Bug 23971 - Define an encoding for formerly latin1
Define an encoding for formerly latin1
Product: WHATWG
Classification: Unclassified
Component: Encoding
PC All
: P2 normal
: Unsorted
Assigned To: Anne
Depends on:
  Show dependency treegraph
Reported: 2013-12-03 14:15 UTC by Anne
Modified: 2014-11-04 15:04 UTC (History)
3 users (show)

See Also:


Note You need to log in before you can comment on or make changes to this bug.
Description Anne 2013-12-03 14:15:58 UTC
The web does not have latin1, but we do need it for HTTP and stuff. We should probably also expose it to the API.

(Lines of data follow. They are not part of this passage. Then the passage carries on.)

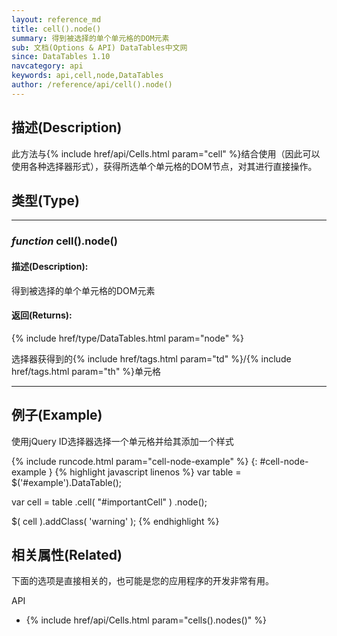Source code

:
 ```yaml
---
layout: reference_md
title: cell().node()
summary: 得到被选择的单个单元格的DOM元素
sub: 文档(Options & API) DataTables中文网
since: DataTables 1.10
navcategory: api
keywords: api,cell,node,DataTables
author: /reference/api/cell().node()
---
```


## 描述(Description)

此方法与{% include href/api/Cells.html param="cell" %}结合使用（因此可以使用各种选择器形式），获得所选单个单元格的DOM节点，对其进行直接操作。

## 类型(Type)


---

### _function_ **cell().node()**

#### 描述(Description):
得到被选择的单个单元格的DOM元素


#### 返回(Returns):
{% include href/type/DataTables.html param="node" %}

选择器获得到的{% include href/tags.html param="td" %}/{% include href/tags.html param="th" %}单元格


--- 
    
## 例子(Example)

使用jQuery ID选择器选择一个单元格并给其添加一个样式

{% include runcode.html param="cell-node-example" %}
{: #cell-node-example }
{% highlight javascript linenos %}
var table = $('#example').DataTable();
 
var cell = table
    .cell( "#importantCell" )
    .node();
 
$( cell ).addClass( 'warning' );
{% endhighlight %}



## 相关属性(Related)
下面的选项是直接相关的，也可能是您的应用程序的开发非常有用。

API

- {% include href/api/Cells.html param="cells().nodes()" %}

"identity" makes some sense, but only in one direction. "bikeshed" also makes sense.

We should not expose this encoding to HTTP charset= or <meta> overrides. This is only for internal matters (such as XMLHttpRequest) and developers using the API.
Comment 1 Henri Sivonen 2013-12-03 14:45:08 UTC
Would be good to see some pointers to HTTP code that actually uses de jure ISO-8859-1 and not windows-1252 decoding. Do you have pointers?
Comment 2 Anne 2013-12-03 14:52:54 UTC
That's a good point. In XMLHttpRequest this is used for methods and headers. While most of that is restricted to 0x00 - 0x7F, header values can be pretty much any octet.
Comment 3 Anne 2013-12-12 16:23:39 UTC
http://dump.testsuite.org/xhr/header-with-bytes.php is an example of that. Header has 0x80 as value. Comes out as U+0080 (and not as €).
Comment 4 Anne 2014-04-28 15:24:52 UTC
"unicodelatin1" might be an acceptable name. Unicode refers to this block as "Latin-1 Supplement" so that does not seem too bad.
Comment 5 Anne 2014-11-04 15:04:13 UTC
My understanding is that user agents have dedicated routines for original "latin1" type of conversion in the HTTP layer and potentially elsewhere. If we do indeed want something similar we should probably add statics on String and ArrayBuffer or some such for such conversion.

The Encoding API can then remain for actual encodings only.